File the terminal T1 return and apply for the CRA Clearance Certificate. The executor must file the deceased's final income tax return and set up the estate as a separate taxable entity (T3 return). After submitting a complete application to the CRA for a Clearance Certificate — confirming all taxes are paid — expect 4 to 6 months processing time. Distributing assets before the Clearance Certificate arrives makes you personally liable for any taxes subsequently assessed against the estate.
Complete the final accounting. Before closing the estate, prepare a detailed accounting of all assets received, all debts paid, executor compensation claimed, and proposed distributions. If all adult beneficiaries agree and sign a release, you can proceed informally. If any beneficiary disputes the accounting or refuses to sign, you must apply for a formal Passing of Accounts before the court (Forms 3M through 3P).
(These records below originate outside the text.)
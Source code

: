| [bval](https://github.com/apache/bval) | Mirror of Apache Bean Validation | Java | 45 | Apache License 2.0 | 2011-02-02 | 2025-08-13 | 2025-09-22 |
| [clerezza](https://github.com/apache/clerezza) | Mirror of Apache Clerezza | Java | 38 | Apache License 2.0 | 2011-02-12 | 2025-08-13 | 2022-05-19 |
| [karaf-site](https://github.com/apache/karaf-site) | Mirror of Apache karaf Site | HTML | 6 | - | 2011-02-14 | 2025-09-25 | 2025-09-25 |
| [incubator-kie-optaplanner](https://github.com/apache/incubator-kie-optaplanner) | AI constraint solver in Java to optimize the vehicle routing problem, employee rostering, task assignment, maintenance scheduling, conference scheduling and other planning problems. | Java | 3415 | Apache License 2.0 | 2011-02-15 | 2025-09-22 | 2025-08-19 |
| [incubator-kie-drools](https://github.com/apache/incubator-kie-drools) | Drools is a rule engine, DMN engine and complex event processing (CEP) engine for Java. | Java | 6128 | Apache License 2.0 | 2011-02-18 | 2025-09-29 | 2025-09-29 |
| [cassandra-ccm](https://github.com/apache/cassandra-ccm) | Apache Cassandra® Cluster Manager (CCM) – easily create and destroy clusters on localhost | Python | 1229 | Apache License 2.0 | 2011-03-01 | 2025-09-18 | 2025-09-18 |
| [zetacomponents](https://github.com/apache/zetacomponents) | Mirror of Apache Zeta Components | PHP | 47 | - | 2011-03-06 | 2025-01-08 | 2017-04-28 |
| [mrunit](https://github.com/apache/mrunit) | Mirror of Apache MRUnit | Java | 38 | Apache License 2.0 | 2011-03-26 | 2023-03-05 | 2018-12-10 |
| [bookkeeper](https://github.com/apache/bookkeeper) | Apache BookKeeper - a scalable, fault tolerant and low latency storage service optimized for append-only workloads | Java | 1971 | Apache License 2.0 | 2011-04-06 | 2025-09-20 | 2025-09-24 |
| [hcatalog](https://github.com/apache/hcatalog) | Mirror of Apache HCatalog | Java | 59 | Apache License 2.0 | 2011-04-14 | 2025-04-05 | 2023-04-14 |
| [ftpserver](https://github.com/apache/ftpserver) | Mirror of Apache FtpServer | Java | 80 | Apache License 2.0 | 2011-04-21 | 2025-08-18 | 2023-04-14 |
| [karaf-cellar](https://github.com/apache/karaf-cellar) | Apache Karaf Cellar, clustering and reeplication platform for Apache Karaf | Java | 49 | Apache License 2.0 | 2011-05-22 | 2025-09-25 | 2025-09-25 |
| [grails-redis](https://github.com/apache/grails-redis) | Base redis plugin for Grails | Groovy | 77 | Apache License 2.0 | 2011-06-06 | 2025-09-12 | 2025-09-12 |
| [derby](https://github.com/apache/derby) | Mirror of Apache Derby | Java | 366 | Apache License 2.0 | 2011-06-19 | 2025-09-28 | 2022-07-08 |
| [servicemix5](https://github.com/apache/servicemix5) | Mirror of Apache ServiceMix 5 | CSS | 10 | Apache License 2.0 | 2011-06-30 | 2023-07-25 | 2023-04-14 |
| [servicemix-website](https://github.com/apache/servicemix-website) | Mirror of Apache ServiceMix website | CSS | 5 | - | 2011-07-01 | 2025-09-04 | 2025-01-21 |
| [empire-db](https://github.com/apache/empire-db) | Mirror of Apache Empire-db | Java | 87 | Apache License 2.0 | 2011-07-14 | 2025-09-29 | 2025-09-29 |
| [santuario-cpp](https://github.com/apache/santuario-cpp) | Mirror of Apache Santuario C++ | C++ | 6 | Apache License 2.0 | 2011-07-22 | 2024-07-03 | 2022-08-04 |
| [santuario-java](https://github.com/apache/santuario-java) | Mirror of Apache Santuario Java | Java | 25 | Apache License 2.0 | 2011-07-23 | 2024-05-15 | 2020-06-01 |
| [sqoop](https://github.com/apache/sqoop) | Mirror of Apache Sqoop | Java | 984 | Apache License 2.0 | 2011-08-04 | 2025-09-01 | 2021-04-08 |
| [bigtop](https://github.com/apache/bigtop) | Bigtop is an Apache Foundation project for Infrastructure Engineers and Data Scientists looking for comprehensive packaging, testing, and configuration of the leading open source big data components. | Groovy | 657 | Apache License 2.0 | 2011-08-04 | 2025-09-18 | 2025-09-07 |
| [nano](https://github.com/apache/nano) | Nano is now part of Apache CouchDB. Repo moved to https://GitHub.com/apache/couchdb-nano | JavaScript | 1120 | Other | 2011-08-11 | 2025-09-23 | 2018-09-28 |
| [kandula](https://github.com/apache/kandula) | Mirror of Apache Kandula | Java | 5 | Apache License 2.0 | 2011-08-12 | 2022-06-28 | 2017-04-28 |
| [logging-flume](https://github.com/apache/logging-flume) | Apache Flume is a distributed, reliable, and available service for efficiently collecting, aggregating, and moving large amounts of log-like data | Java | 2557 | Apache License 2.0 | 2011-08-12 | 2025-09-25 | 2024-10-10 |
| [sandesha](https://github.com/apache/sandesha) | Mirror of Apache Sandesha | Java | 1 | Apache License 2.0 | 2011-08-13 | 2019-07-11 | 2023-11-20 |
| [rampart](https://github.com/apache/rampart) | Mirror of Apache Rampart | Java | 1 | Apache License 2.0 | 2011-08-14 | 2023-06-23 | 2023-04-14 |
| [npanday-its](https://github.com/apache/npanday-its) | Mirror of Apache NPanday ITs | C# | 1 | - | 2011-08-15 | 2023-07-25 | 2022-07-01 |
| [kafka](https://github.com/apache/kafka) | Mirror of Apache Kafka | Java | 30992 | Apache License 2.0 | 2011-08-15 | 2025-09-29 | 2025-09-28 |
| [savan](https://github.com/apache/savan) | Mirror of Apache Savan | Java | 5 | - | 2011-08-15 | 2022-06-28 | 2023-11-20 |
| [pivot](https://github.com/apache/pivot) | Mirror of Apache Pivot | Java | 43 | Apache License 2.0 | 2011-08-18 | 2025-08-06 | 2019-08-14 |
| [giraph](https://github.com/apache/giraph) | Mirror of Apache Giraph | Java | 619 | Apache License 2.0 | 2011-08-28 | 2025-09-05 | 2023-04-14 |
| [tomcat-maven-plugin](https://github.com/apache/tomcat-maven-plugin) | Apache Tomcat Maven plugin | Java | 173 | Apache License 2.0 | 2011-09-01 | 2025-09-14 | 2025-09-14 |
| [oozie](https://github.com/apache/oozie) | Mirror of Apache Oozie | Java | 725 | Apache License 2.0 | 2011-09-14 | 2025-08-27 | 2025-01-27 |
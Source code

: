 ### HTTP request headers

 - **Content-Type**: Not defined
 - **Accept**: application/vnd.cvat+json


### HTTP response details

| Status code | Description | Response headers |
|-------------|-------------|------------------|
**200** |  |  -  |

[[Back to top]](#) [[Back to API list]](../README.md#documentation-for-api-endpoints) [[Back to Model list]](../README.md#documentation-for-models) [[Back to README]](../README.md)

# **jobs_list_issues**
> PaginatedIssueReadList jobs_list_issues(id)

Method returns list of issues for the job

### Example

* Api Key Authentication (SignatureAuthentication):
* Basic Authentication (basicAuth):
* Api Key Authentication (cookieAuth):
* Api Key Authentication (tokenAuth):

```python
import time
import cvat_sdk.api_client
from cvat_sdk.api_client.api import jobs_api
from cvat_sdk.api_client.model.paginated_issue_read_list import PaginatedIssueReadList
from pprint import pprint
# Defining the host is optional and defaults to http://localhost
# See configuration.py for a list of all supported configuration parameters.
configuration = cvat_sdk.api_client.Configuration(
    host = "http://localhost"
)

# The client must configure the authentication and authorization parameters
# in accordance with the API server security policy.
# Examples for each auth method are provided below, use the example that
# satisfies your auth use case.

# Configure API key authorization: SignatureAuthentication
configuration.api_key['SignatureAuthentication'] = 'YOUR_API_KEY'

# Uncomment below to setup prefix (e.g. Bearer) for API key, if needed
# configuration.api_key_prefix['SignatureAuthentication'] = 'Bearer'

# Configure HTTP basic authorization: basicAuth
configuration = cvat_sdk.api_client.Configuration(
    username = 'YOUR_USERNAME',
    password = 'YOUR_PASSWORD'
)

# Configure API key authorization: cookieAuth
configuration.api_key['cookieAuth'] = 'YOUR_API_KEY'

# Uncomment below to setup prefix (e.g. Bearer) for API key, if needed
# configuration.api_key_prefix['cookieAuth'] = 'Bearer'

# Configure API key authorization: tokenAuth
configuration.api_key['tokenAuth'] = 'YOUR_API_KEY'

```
When to Stop and Call a Lawyer
Filing the probate application yourself is appropriate for straightforward, uncontested estates. Stop and engage a New Brunswick-licensed solicitor if:
- You discover the estate is insolvent (debts exceed assets) — creditor priority under Section 64(2) of the Probate Court Act must be applied correctly and missteps create personal liability
- A surviving spouse indicates they may elect under the Marital Property Act — that election strategy requires legal advice specific to the estate's asset composition
- A dependant contacts you about a claim under the Provision for Dependants Act
- Any beneficiary contests the will or refuses to cooperate with the passing of accounts
- The estate includes real property in multiple provinces or foreign countries (ancillary probate is required in each additional jurisdiction)
These are not situations where a guide's guidance is sufficient. They are the specific escalation triggers where professional legal representation is genuinely necessary.
Frequently Asked Questions
How do I know if the estate qualifies for the new $25,000 small estate threshold?
Under Bill 30 (effective June 12, 2026), the Public Trustee of New Brunswick can release property valued at $25,000 or less directly to a verified executor without a formal court grant. The threshold applies to the total value of assets solely in the deceased's name. If that total is $25,000 or less, contact the Public Trustee's office to initiate the informal administration process. However, if there is real property solely in the deceased's name — regardless of the total estate value — the Land Registry typically requires a formal grant for title transfer.
What happens if I use the wrong form?
The court registry will reject the application. You will need to obtain and complete the correct form, recompile the application package, and refile — resetting the processing timeline. In a district requiring the "Record on Application" format, a reformatting rejection adds additional delay.
Can I file Form 2A by mail?
Some districts accept mail or courier filings; others require in-person presentation. Check directly with the specific courthouse registry before sending. Note that the probate tax payment must accompany the forms regardless of filing method.
How long does the entire New Brunswick probate process take?
The court grant typically issues within 4 to 8 weeks of a correctly filed application. However, the full administration timeline — including the 30-day Royal Gazette creditor notice, the 4-month family law window, and the CRA Clearance Certificate process — typically means final distributions cannot safely occur until 7 to 12 months after the death, even for straightforward estates.
What is Form 2AA and when do I need it?
Form 2AA is the Renunciation form. If the deceased named you as executor but you have decided not to act, you file Form 2AA to formally decline. Similarly, if another person has priority ahead of you in the administration order (under the Devolution of Estates Act) but is willing to step aside, they must file a Form 2AA renouncing their prior right before you can apply.